Ring your local Salvation Army. They have an orchestra or band that will play for events, don't they? A thought about 'real orchestras' in recordings. More and more, as I'm listening to sound tracks to movies and shows, I'm hearing less and less faux orchestras, of the sort we're talking about in these plugins. Not only are they using nearly no real orchestras, but more and more no contrived ones either. Instead, I seem to be hearing a lot of the 'lone composer with a really fine synth' doing much of the music. My guess is that fewer and fewer are wanting to bother with these beast instrument plugins, opting for a good Zebra 2 synth or similar ... with just a few oddball ethnic and 'for-atmosphere' VSTi, such as those Middle Eastern ones that keep turning up.
BTW, your Beethoven comparison? He would have been limited to at most perhaps six tracks, perhaps even less. Instruments weren't all thought of as individual instruments. And Cf. how they have recorded orchestras through the decades ... started out with only a couple of mics, etc., went from there. Point is, he would never have needed today's vast track counts. Not even close.

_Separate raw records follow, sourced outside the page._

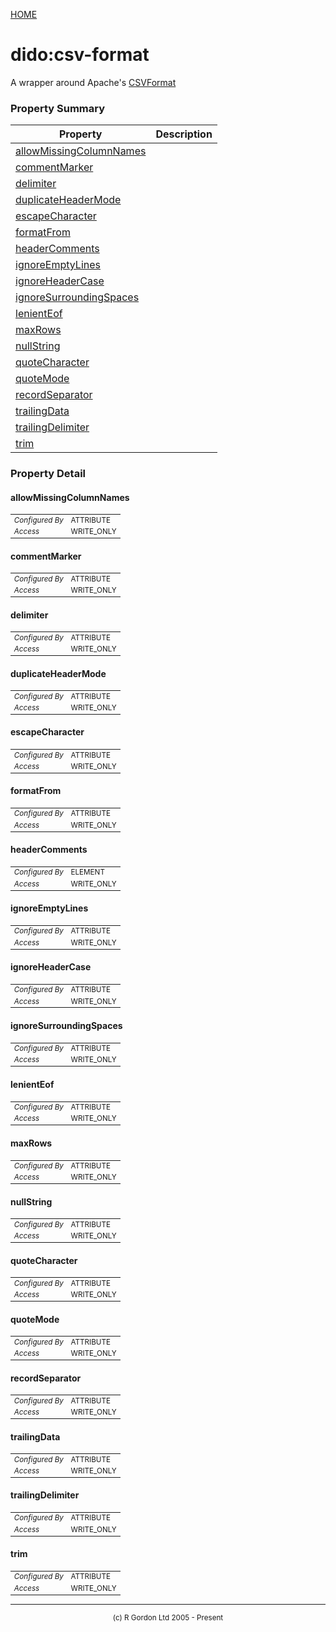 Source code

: [HOME](../../README.md)
# dido:csv-format

A wrapper around Apache's
<a href="https://commons.apache.org/proper/commons-csv/apidocs/org/apache/commons/csv/CSVFormat.html">CSVFormat</a>

### Property Summary

| Property | Description |
| -------- | ----------- |
| [allowMissingColumnNames](#propertyallowMissingColumnNames) |  | 
| [commentMarker](#propertycommentMarker) |  | 
| [delimiter](#propertydelimiter) |  | 
| [duplicateHeaderMode](#propertyduplicateHeaderMode) |  | 
| [escapeCharacter](#propertyescapeCharacter) |  | 
| [formatFrom](#propertyformatFrom) |  | 
| [headerComments](#propertyheaderComments) |  | 
| [ignoreEmptyLines](#propertyignoreEmptyLines) |  | 
| [ignoreHeaderCase](#propertyignoreHeaderCase) |  | 
| [ignoreSurroundingSpaces](#propertyignoreSurroundingSpaces) |  | 
| [lenientEof](#propertylenientEof) |  | 
| [maxRows](#propertymaxRows) |  | 
| [nullString](#propertynullString) |  | 
| [quoteCharacter](#propertyquoteCharacter) |  | 
| [quoteMode](#propertyquoteMode) |  | 
| [recordSeparator](#propertyrecordSeparator) |  | 
| [trailingData](#propertytrailingData) |  | 
| [trailingDelimiter](#propertytrailingDelimiter) |  | 
| [trim](#propertytrim) |  | 


### Property Detail
#### allowMissingColumnNames <a name="propertyallowMissingColumnNames"></a>

<table style='font-size:smaller'>
      <tr><td><i>Configured By</i></td><td>ATTRIBUTE</td></tr>
      <tr><td><i>Access</i></td><td>WRITE_ONLY</td></tr>
</table>



#### commentMarker <a name="propertycommentMarker"></a>

<table style='font-size:smaller'>
      <tr><td><i>Configured By</i></td><td>ATTRIBUTE</td></tr>
      <tr><td><i>Access</i></td><td>WRITE_ONLY</td></tr>
</table>



#### delimiter <a name="propertydelimiter"></a>

<table style='font-size:smaller'>
      <tr><td><i>Configured By</i></td><td>ATTRIBUTE</td></tr>
      <tr><td><i>Access</i></td><td>WRITE_ONLY</td></tr>
</table>



#### duplicateHeaderMode <a name="propertyduplicateHeaderMode"></a>

<table style='font-size:smaller'>
      <tr><td><i>Configured By</i></td><td>ATTRIBUTE</td></tr>
      <tr><td><i>Access</i></td><td>WRITE_ONLY</td></tr>
</table>



#### escapeCharacter <a name="propertyescapeCharacter"></a>

<table style='font-size:smaller'>
      <tr><td><i>Configured By</i></td><td>ATTRIBUTE</td></tr>
      <tr><td><i>Access</i></td><td>WRITE_ONLY</td></tr>
</table>



#### formatFrom <a name="propertyformatFrom"></a>

<table style='font-size:smaller'>
      <tr><td><i>Configured By</i></td><td>ATTRIBUTE</td></tr>
      <tr><td><i>Access</i></td><td>WRITE_ONLY</td></tr>
</table>



#### headerComments <a name="propertyheaderComments"></a>

<table style='font-size:smaller'>
      <tr><td><i>Configured By</i></td><td>ELEMENT</td></tr>
      <tr><td><i>Access</i></td><td>WRITE_ONLY</td></tr>
</table>



#### ignoreEmptyLines <a name="propertyignoreEmptyLines"></a>

<table style='font-size:smaller'>
      <tr><td><i>Configured By</i></td><td>ATTRIBUTE</td></tr>
      <tr><td><i>Access</i></td><td>WRITE_ONLY</td></tr>
</table>



#### ignoreHeaderCase <a name="propertyignoreHeaderCase"></a>

<table style='font-size:smaller'>
      <tr><td><i>Configured By</i></td><td>ATTRIBUTE</td></tr>
      <tr><td><i>Access</i></td><td>WRITE_ONLY</td></tr>
</table>



#### ignoreSurroundingSpaces <a name="propertyignoreSurroundingSpaces"></a>

<table style='font-size:smaller'>
      <tr><td><i>Configured By</i></td><td>ATTRIBUTE</td></tr>
      <tr><td><i>Access</i></td><td>WRITE_ONLY</td></tr>
</table>



#### lenientEof <a name="propertylenientEof"></a>

<table style='font-size:smaller'>
      <tr><td><i>Configured By</i></td><td>ATTRIBUTE</td></tr>
      <tr><td><i>Access</i></td><td>WRITE_ONLY</td></tr>
</table>



#### maxRows <a name="propertymaxRows"></a>

<table style='font-size:smaller'>
      <tr><td><i>Configured By</i></td><td>ATTRIBUTE</td></tr>
      <tr><td><i>Access</i></td><td>WRITE_ONLY</td></tr>
</table>



#### nullString <a name="propertynullString"></a>

<table style='font-size:smaller'>
      <tr><td><i>Configured By</i></td><td>ATTRIBUTE</td></tr>
      <tr><td><i>Access</i></td><td>WRITE_ONLY</td></tr>
</table>



#### quoteCharacter <a name="propertyquoteCharacter"></a>

<table style='font-size:smaller'>
      <tr><td><i>Configured By</i></td><td>ATTRIBUTE</td></tr>
      <tr><td><i>Access</i></td><td>WRITE_ONLY</td></tr>
</table>



#### quoteMode <a name="propertyquoteMode"></a>

<table style='font-size:smaller'>
      <tr><td><i>Configured By</i></td><td>ATTRIBUTE</td></tr>
      <tr><td><i>Access</i></td><td>WRITE_ONLY</td></tr>
</table>



#### recordSeparator <a name="propertyrecordSeparator"></a>

<table style='font-size:smaller'>
      <tr><td><i>Configured By</i></td><td>ATTRIBUTE</td></tr>
      <tr><td><i>Access</i></td><td>WRITE_ONLY</td></tr>
</table>



#### trailingData <a name="propertytrailingData"></a>

<table style='font-size:smaller'>
      <tr><td><i>Configured By</i></td><td>ATTRIBUTE</td></tr>
      <tr><td><i>Access</i></td><td>WRITE_ONLY</td></tr>
</table>



#### trailingDelimiter <a name="propertytrailingDelimiter"></a>

<table style='font-size:smaller'>
      <tr><td><i>Configured By</i></td><td>ATTRIBUTE</td></tr>
      <tr><td><i>Access</i></td><td>WRITE_ONLY</td></tr>
</table>



#### trim <a name="propertytrim"></a>

<table style='font-size:smaller'>
      <tr><td><i>Configured By</i></td><td>ATTRIBUTE</td></tr>
      <tr><td><i>Access</i></td><td>WRITE_ONLY</td></tr>
</table>




-----------------------

<div style='font-size: smaller; text-align: center;'>(c) R Gordon Ltd 2005 - Present</div>
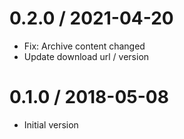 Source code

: # 0.2.0 / 2021-04-20

  * Fix: Archive content changed
  * Update download url / version

# 0.1.0 / 2018-05-08

  * Initial version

Going off topic I think, but in the end you're only limited by your hardware, your budget and most importantly your imagination. Les Paul was doing 24 track recordings with Mary Ford in the early '50s and it was amazing. All the artists mentioned above like the Beatles, Hendrix and Beethoven all pushed the boundaries of what was available at the time. Just 'cause they were limited by the track count of their day we are not and we don't have to be -- and although there is nothing wrong with using just a few tracks if that's what the song calls for, it can equally be argued that there isn't anything wrong with using a lot either if that's what you have to do to get the song to where it is in your head. I don't set out to do big projects but sometimes it just grows and as you record you hear more and more possibilities. It doesn't mean you have to have 100 tracks all going at once though. A lot of modern Pop tunes mixed in the box can have up to 200 hundred tracks; although they're not all necessarily active at the same time. The point is there are no rules except the ones we impose on ourselves and the limits of our technology of the day.